__What is needed__. Throughout the listing below, copy each line containing "Thonny".

__Entries provided__.
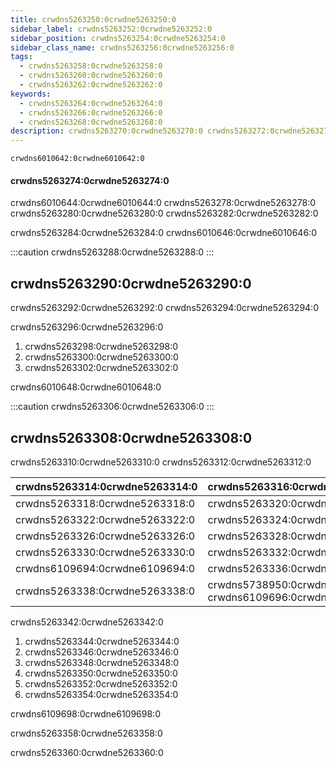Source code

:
 ```yaml
---
title: crwdns5263250:0crwdne5263250:0
sidebar_label: crwdns5263252:0crwdne5263252:0
sidebar_position: crwdns5263254:0crwdne5263254:0
sidebar_class_name: crwdns5263256:0crwdne5263256:0
tags:
  - crwdns5263258:0crwdne5263258:0
  - crwdns5263260:0crwdne5263260:0
  - crwdns5263262:0crwdne5263262:0
keywords:
  - crwdns5263264:0crwdne5263264:0
  - crwdns5263266:0crwdne5263266:0
  - crwdns5263268:0crwdne5263268:0
description: crwdns5263270:0crwdne5263270:0 crwdns5263272:0crwdne5263272:0
---
```


```mdx-code-block
crwdns6010642:0crwdne6010642:0
```

#### crwdns5263274:0crwdne5263274:0

crwdns6010644:0crwdne6010644:0 crwdns5263278:0crwdne5263278:0 crwdns5263280:0crwdne5263280:0 crwdns5263282:0crwdne5263282:0

crwdns5263284:0crwdne5263284:0 crwdns6010646:0crwdne6010646:0

:::caution
crwdns5263288:0crwdne5263288:0
:::

## crwdns5263290:0crwdne5263290:0

crwdns5263292:0crwdne5263292:0 crwdns5263294:0crwdne5263294:0

crwdns5263296:0crwdne5263296:0

1. crwdns5263298:0crwdne5263298:0
2. crwdns5263300:0crwdne5263300:0
3. crwdns5263302:0crwdne5263302:0

crwdns6010648:0crwdne6010648:0

:::caution
crwdns5263306:0crwdne5263306:0
:::

## crwdns5263308:0crwdne5263308:0

crwdns5263310:0crwdne5263310:0 crwdns5263312:0crwdne5263312:0

| crwdns5263314:0crwdne5263314:0 | crwdns5263316:0crwdne5263316:0                                                                |
| -------------------------------------------------------------- | ----------------------------------------------------------------------------------------------------------------------------- |
| crwdns5263318:0crwdne5263318:0 | crwdns5263320:0crwdne5263320:0                                                                |
| crwdns5263322:0crwdne5263322:0 | crwdns5263324:0crwdne5263324:0                                                                |
| crwdns5263326:0crwdne5263326:0 | crwdns5263328:0crwdne5263328:0                                                                |
| crwdns5263330:0crwdne5263330:0 | crwdns5263332:0crwdne5263332:0                                                                |
| crwdns6109694:0crwdne6109694:0 | crwdns5263336:0crwdne5263336:0                                                                |
| crwdns5263338:0crwdne5263338:0 | crwdns5738950:0crwdne5738950:0 crwdns6109696:0crwdne6109696:0 |

crwdns5263342:0crwdne5263342:0

1. crwdns5263344:0crwdne5263344:0
2. crwdns5263346:0crwdne5263346:0
3. crwdns5263348:0crwdne5263348:0
4. crwdns5263350:0crwdne5263350:0
5. crwdns5263352:0crwdne5263352:0
6. crwdns5263354:0crwdne5263354:0

crwdns6109698:0crwdne6109698:0

crwdns5263358:0crwdne5263358:0

crwdns5263360:0crwdne5263360:0
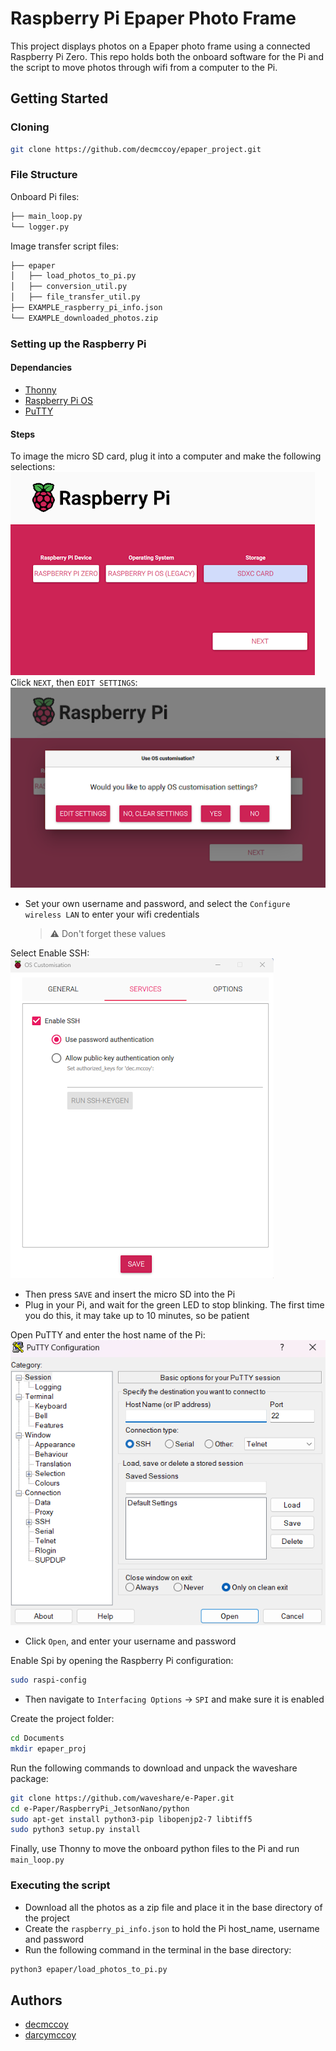 # Raspberry Pi Epaper Photo Frame

This project displays photos on a Epaper photo frame using a connected Raspberry Pi Zero. 
This repo holds both the onboard software for the Pi and the script to move photos through wifi from a computer to the Pi.

## Getting Started

### Cloning

```bash
git clone https://github.com/decmccoy/epaper_project.git
```

### File Structure

Onboard Pi files:
```bash
├── main_loop.py
└── logger.py
```
Image transfer script files:
```bash
├── epaper
│   ├── load_photos_to_pi.py
│   ├── conversion_util.py
│   ├── file_transfer_util.py
├── EXAMPLE_raspberry_pi_info.json
└── EXAMPLE_downloaded_photos.zip
```

### Setting up the Raspberry Pi

#### Dependancies

- [Thonny](https://thonny.org/)
- [Raspberry Pi OS](https://www.raspberrypi.com/software/)
- [PuTTY](https://www.chiark.greenend.org.uk/~sgtatham/putty/latest.html)

#### Steps

To image the micro SD card, plug it into a computer and make the following selections:<br/>
![Pi imager menu](docs/assets/pi_imager_menu.png)<br/>
Click `NEXT`, then `EDIT SETTINGS`:<br/>
![OS options menu](docs/assets/os_options_menu.png)<br/>
- Set your own username and password, and select the `Configure wireless LAN` to enter your wifi credentials
    > ⚠️ Don't forget these values

Select Enable SSH:<br/>
![OS customisation](docs/assets/os_customisation.png)<br/>
- Then press `SAVE` and insert the micro SD into the Pi
- Plug in your Pi, and wait for the green LED to stop blinking. The first time you do this, it may take up to 10 minutes, so be patient

Open PuTTY and enter the host name of the Pi:<br/>
![Putty Configuration](docs/assets/putty_configuration.png)<br/>
- Click `Open`, and enter your username and password

Enable Spi by opening the Raspberry Pi configuration:
```bash
sudo raspi-config
```
- Then navigate to `Interfacing Options` -> `SPI` and make sure it is enabled

Create the project folder:
```bash
cd Documents
mkdir epaper_proj
```
Run the following commands to download and unpack the waveshare package:
```bash
git clone https://github.com/waveshare/e-Paper.git
cd e-Paper/RaspberryPi_JetsonNano/python
sudo apt-get install python3-pip libopenjp2-7 libtiff5
sudo python3 setup.py install
```
Finally, use Thonny to move the onboard python files to the Pi and run `main_loop.py`

### Executing the script

- Download all the photos as a zip file and place it in the base directory of the project
- Create the `raspberry_pi_info.json` to hold the Pi host_name, username and password
- Run the following command in the terminal in the base directory:
```bash
python3 epaper/load_photos_to_pi.py
```

## Authors

- [decmccoy](https://github.com/decmccoy)
- [darcymccoy](https://github.com/darcymccoy)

__Task result__.
- [Thonny](https://thonny.org/)
Finally, use Thonny to move the onboard python files to the Pi and run `main_loop.py`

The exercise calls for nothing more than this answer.